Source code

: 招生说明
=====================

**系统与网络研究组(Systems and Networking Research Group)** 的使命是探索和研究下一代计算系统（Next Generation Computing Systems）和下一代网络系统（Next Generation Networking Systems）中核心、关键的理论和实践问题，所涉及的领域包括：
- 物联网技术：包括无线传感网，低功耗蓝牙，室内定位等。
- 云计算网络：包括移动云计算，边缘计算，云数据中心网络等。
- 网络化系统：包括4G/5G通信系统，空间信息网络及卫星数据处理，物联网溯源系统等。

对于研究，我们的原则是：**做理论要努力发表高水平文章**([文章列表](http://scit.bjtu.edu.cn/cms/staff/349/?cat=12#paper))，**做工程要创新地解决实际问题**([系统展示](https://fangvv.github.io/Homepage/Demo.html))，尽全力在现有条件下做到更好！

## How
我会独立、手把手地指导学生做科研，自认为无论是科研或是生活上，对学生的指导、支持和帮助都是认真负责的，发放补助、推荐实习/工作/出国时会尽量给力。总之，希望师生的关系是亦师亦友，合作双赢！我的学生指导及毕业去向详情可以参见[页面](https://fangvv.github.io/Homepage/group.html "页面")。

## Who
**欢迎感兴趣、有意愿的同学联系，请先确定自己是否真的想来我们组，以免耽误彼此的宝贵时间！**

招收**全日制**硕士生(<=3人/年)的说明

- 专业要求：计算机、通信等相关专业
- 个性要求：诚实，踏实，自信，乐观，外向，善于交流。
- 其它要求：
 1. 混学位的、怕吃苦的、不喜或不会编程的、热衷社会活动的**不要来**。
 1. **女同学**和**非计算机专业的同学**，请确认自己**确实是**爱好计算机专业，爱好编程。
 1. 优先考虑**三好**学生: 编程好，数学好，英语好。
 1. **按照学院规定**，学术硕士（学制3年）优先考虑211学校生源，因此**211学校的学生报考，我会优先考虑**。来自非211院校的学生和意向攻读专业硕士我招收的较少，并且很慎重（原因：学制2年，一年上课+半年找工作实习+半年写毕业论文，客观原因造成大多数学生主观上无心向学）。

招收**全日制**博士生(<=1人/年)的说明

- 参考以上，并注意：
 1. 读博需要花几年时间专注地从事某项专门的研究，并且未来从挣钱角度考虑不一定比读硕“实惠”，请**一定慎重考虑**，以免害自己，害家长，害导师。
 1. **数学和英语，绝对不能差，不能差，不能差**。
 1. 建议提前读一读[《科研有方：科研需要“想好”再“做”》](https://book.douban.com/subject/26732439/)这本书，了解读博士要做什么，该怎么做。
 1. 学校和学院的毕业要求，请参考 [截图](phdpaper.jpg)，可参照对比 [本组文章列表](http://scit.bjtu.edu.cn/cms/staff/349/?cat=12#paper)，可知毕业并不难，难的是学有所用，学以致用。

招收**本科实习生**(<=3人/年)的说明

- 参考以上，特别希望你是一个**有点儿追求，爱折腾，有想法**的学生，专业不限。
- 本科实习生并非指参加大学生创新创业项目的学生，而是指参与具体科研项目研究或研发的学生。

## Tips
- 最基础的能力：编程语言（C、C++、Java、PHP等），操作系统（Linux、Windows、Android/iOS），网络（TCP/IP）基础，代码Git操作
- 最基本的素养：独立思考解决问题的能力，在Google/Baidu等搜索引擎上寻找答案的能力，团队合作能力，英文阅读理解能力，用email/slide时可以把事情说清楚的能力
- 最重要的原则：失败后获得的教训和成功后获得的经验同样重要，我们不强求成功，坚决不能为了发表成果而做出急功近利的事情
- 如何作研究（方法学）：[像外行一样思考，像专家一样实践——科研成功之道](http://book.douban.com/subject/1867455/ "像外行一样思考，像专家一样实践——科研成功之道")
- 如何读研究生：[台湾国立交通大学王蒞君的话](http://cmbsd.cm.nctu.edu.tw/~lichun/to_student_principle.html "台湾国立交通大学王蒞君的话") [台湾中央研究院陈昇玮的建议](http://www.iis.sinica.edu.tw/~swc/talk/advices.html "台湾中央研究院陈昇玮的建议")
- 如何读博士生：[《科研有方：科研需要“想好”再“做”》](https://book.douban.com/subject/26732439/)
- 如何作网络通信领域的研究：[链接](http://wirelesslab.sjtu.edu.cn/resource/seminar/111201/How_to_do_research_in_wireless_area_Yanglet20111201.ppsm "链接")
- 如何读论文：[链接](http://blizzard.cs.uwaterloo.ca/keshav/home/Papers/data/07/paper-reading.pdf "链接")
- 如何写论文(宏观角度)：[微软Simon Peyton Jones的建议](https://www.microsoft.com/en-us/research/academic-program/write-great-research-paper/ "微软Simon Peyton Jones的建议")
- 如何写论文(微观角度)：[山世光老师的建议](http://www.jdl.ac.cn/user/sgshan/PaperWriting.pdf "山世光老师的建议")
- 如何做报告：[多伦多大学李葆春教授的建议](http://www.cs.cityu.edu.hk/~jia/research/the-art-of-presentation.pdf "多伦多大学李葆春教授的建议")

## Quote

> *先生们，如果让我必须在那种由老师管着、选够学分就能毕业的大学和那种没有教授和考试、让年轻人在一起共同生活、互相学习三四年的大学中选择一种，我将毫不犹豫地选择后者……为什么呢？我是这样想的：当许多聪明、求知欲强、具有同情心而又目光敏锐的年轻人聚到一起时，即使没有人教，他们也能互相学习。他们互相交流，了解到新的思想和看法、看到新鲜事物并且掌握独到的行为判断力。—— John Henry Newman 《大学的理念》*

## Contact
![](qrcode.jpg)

--*--

**Task details**. An exact copy of all the entries is the required answer.

**Exercise output**.
Source code

: 招生说明
=====================

**系统与网络研究组(Systems and Networking Research Group)** 的使命是探索和研究下一代计算系统（Next Generation Computing Systems）和下一代网络系统（Next Generation Networking Systems）中核心、关键的理论和实践问题，所涉及的领域包括：
- 物联网技术：包括无线传感网，低功耗蓝牙，室内定位等。
- 云计算网络：包括移动云计算，边缘计算，云数据中心网络等。
- 网络化系统：包括4G/5G通信系统，空间信息网络及卫星数据处理，物联网溯源系统等。

对于研究，我们的原则是：**做理论要努力发表高水平文章**([文章列表](http://scit.bjtu.edu.cn/cms/staff/349/?cat=12#paper))，**做工程要创新地解决实际问题**([系统展示](https://fangvv.github.io/Homepage/Demo.html))，尽全力在现有条件下做到更好！

## How
我会独立、手把手地指导学生做科研，自认为无论是科研或是生活上，对学生的指导、支持和帮助都是认真负责的，发放补助、推荐实习/工作/出国时会尽量给力。总之，希望师生的关系是亦师亦友，合作双赢！我的学生指导及毕业去向详情可以参见[页面](https://fangvv.github.io/Homepage/group.html "页面")。

## Who
**欢迎感兴趣、有意愿的同学联系，请先确定自己是否真的想来我们组，以免耽误彼此的宝贵时间！**

招收**全日制**硕士生(<=3人/年)的说明

- 专业要求：计算机、通信等相关专业
- 个性要求：诚实，踏实，自信，乐观，外向，善于交流。
- 其它要求：
 1. 混学位的、怕吃苦的、不喜或不会编程的、热衷社会活动的**不要来**。
 1. **女同学**和**非计算机专业的同学**，请确认自己**确实是**爱好计算机专业，爱好编程。
 1. 优先考虑**三好**学生: 编程好，数学好，英语好。
 1. **按照学院规定**，学术硕士（学制3年）优先考虑211学校生源，因此**211学校的学生报考，我会优先考虑**。来自非211院校的学生和意向攻读专业硕士我招收的较少，并且很慎重（原因：学制2年，一年上课+半年找工作实习+半年写毕业论文，客观原因造成大多数学生主观上无心向学）。

招收**全日制**博士生(<=1人/年)的说明

- 参考以上，并注意：
 1. 读博需要花几年时间专注地从事某项专门的研究，并且未来从挣钱角度考虑不一定比读硕“实惠”，请**一定慎重考虑**，以免害自己，害家长，害导师。
 1. **数学和英语，绝对不能差，不能差，不能差**。
 1. 建议提前读一读[《科研有方：科研需要“想好”再“做”》](https://book.douban.com/subject/26732439/)这本书，了解读博士要做什么，该怎么做。
 1. 学校和学院的毕业要求，请参考 [截图](phdpaper.jpg)，可参照对比 [本组文章列表](http://scit.bjtu.edu.cn/cms/staff/349/?cat=12#paper)，可知毕业并不难，难的是学有所用，学以致用。

招收**本科实习生**(<=3人/年)的说明

- 参考以上，特别希望你是一个**有点儿追求，爱折腾，有想法**的学生，专业不限。
- 本科实习生并非指参加大学生创新创业项目的学生，而是指参与具体科研项目研究或研发的学生。

## Tips
- 最基础的能力：编程语言（C、C++、Java、PHP等），操作系统（Linux、Windows、Android/iOS），网络（TCP/IP）基础，代码Git操作
- 最基本的素养：独立思考解决问题的能力，在Google/Baidu等搜索引擎上寻找答案的能力，团队合作能力，英文阅读理解能力，用email/slide时可以把事情说清楚的能力
- 最重要的原则：失败后获得的教训和成功后获得的经验同样重要，我们不强求成功，坚决不能为了发表成果而做出急功近利的事情
- 如何作研究（方法学）：[像外行一样思考，像专家一样实践——科研成功之道](http://book.douban.com/subject/1867455/ "像外行一样思考，像专家一样实践——科研成功之道")
- 如何读研究生：[台湾国立交通大学王蒞君的话](http://cmbsd.cm.nctu.edu.tw/~lichun/to_student_principle.html "台湾国立交通大学王蒞君的话") [台湾中央研究院陈昇玮的建议](http://www.iis.sinica.edu.tw/~swc/talk/advices.html "台湾中央研究院陈昇玮的建议")
- 如何读博士生：[《科研有方：科研需要“想好”再“做”》](https://book.douban.com/subject/26732439/)
- 如何作网络通信领域的研究：[链接](http://wirelesslab.sjtu.edu.cn/resource/seminar/111201/How_to_do_research_in_wireless_area_Yanglet20111201.ppsm "链接")
- 如何读论文：[链接](http://blizzard.cs.uwaterloo.ca/keshav/home/Papers/data/07/paper-reading.pdf "链接")
- 如何写论文(宏观角度)：[微软Simon Peyton Jones的建议](https://www.microsoft.com/en-us/research/academic-program/write-great-research-paper/ "微软Simon Peyton Jones的建议")
- 如何写论文(微观角度)：[山世光老师的建议](http://www.jdl.ac.cn/user/sgshan/PaperWriting.pdf "山世光老师的建议")
- 如何做报告：[多伦多大学李葆春教授的建议](http://www.cs.cityu.edu.hk/~jia/research/the-art-of-presentation.pdf "多伦多大学李葆春教授的建议")

## Quote

> *先生们，如果让我必须在那种由老师管着、选够学分就能毕业的大学和那种没有教授和考试、让年轻人在一起共同生活、互相学习三四年的大学中选择一种，我将毫不犹豫地选择后者……为什么呢？我是这样想的：当许多聪明、求知欲强、具有同情心而又目光敏锐的年轻人聚到一起时，即使没有人教，他们也能互相学习。他们互相交流，了解到新的思想和看法、看到新鲜事物并且掌握独到的行为判断力。—— John Henry Newman 《大学的理念》*

## Contact
![](qrcode.jpg)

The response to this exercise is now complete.